▶ Task description
Please take the lines from the one holding "- Use bcrypt for hashing" through the one holding "- Track failed login attempts" in the data below and copy them exactly.

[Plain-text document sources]
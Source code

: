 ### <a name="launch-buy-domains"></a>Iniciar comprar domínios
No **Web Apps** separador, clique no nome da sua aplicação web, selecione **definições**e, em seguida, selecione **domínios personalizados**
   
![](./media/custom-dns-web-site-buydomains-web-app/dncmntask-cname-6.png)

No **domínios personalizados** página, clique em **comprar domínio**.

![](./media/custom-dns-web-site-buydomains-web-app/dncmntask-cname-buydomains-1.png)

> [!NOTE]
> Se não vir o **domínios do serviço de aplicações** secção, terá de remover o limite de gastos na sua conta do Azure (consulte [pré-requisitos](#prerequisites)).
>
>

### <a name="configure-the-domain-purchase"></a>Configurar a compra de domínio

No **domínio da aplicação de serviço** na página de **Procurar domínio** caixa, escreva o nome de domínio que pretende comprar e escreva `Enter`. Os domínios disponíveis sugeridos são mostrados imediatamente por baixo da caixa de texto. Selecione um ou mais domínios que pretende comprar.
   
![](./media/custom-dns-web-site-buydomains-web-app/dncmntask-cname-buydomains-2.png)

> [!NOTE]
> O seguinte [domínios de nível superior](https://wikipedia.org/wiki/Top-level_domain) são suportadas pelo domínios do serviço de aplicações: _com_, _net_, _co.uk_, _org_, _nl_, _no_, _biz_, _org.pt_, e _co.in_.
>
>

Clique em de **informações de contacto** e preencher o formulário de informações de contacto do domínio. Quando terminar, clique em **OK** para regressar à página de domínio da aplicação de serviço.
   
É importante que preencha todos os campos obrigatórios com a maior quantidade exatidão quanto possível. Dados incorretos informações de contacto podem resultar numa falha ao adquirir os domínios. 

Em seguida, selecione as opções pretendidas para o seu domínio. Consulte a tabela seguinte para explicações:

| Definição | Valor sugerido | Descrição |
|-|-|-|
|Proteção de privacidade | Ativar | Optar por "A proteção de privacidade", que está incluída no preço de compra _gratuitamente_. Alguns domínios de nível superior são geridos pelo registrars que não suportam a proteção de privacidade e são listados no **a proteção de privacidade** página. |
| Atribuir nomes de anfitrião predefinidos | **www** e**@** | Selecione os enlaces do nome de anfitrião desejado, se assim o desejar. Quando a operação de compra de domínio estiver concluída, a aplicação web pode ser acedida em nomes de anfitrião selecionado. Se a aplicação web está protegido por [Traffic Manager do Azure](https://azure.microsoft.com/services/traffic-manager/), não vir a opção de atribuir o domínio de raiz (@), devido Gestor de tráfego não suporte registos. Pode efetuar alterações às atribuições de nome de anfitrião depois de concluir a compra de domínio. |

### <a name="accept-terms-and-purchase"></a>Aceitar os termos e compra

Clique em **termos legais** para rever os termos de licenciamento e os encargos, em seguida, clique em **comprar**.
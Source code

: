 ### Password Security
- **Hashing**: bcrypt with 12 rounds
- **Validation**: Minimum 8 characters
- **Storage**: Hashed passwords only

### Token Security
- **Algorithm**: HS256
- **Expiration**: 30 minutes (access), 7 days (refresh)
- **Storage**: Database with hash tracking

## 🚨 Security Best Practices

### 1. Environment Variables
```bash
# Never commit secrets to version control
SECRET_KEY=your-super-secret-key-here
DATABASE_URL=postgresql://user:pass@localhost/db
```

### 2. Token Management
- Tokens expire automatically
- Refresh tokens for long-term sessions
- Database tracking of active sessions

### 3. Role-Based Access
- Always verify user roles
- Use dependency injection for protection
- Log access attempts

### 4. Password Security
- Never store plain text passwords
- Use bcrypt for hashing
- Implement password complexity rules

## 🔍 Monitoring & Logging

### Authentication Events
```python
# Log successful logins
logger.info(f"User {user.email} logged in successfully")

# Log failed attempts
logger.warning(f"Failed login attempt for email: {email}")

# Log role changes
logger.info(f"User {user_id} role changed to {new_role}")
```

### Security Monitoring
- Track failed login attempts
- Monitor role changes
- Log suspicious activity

▶ Answer space
- Use bcrypt for hashing
- Implement password complexity rules

## 🔍 Monitoring & Logging

### Authentication Events
```python
# Log successful logins
logger.info(f"User {user.email} logged in successfully")

# Log failed attempts
logger.warning(f"Failed login attempt for email: {email}")

# Log role changes
logger.info(f"User {user_id} role changed to {new_role}")
```

### Security Monitoring
- Track failed login attempts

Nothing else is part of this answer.